- **Try it**: Repeat exactly the lines running from the first line of the data to the line containing "ch.~4 introduced linked", both ends included, and nothing else; drop the pictures.
==== Exercise inputs ====
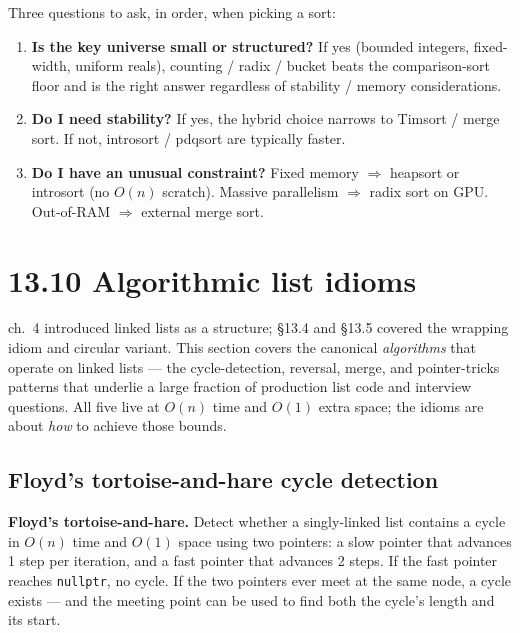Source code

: \documentclass[11pt]{article}
\begin{document}
\begin{notebox}
Three questions to ask, in order, when picking a sort:

\begin{enumerate}
    \item \textbf{Is the key universe small or structured?} If
          yes (bounded integers, fixed-width, uniform reals),
          counting / radix / bucket beats the comparison-sort
          floor and is the right answer regardless of stability /
          memory considerations.
    \item \textbf{Do I need stability?} If yes, the hybrid choice
          narrows to Timsort / merge sort. If not, introsort /
          pdqsort are typically faster.
    \item \textbf{Do I have an unusual constraint?} Fixed memory
          $\Rightarrow$ heapsort or introsort (no $O(n)$ scratch).
          Massive parallelism $\Rightarrow$ radix sort on GPU.
          Out-of-RAM $\Rightarrow$ external merge sort.
\end{enumerate}
\end{notebox}

\section{13.10 Algorithmic list idioms}

ch.~4 introduced linked lists as a structure; \S13.4 and \S13.5
covered the wrapping idiom and circular variant. This section
covers the canonical \emph{algorithms} that operate on linked
lists --- the cycle-detection, reversal, merge, and pointer-tricks
patterns that underlie a large fraction of production list code
and interview questions. All five live at $O(n)$ time and $O(1)$
extra space; the idioms are about \emph{how} to achieve those
bounds.

\subsection*{Floyd's tortoise-and-hare cycle detection}

\begin{defnbox}
\textbf{Floyd's tortoise-and-hare.} Detect whether a singly-linked
list contains a cycle in $O(n)$ time and $O(1)$ space using two
pointers: a slow pointer that advances 1 step per iteration, and
a fast pointer that advances 2 steps. If the fast pointer reaches
\texttt{nullptr}, no cycle. If the two pointers ever meet at the
same node, a cycle exists --- and the meeting point can be used
to find both the cycle's length and its start.
\end{defnbox}
\end{document}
====
- **Response area**:
Source code

: \documentclass[11pt]{article}
\begin{document}
\begin{notebox}
Three questions to ask, in order, when picking a sort:

\begin{enumerate}
    \item \textbf{Is the key universe small or structured?} If
          yes (bounded integers, fixed-width, uniform reals),
          counting / radix / bucket beats the comparison-sort
          floor and is the right answer regardless of stability /
          memory considerations.
    \item \textbf{Do I need stability?} If yes, the hybrid choice
          narrows to Timsort / merge sort. If not, introsort /
          pdqsort are typically faster.
    \item \textbf{Do I have an unusual constraint?} Fixed memory
          $\Rightarrow$ heapsort or introsort (no $O(n)$ scratch).
          Massive parallelism $\Rightarrow$ radix sort on GPU.
          Out-of-RAM $\Rightarrow$ external merge sort.
\end{enumerate}
\end{notebox}

\section{13.10 Algorithmic list idioms}

ch.~4 introduced linked lists as a structure; \S13.4 and \S13.5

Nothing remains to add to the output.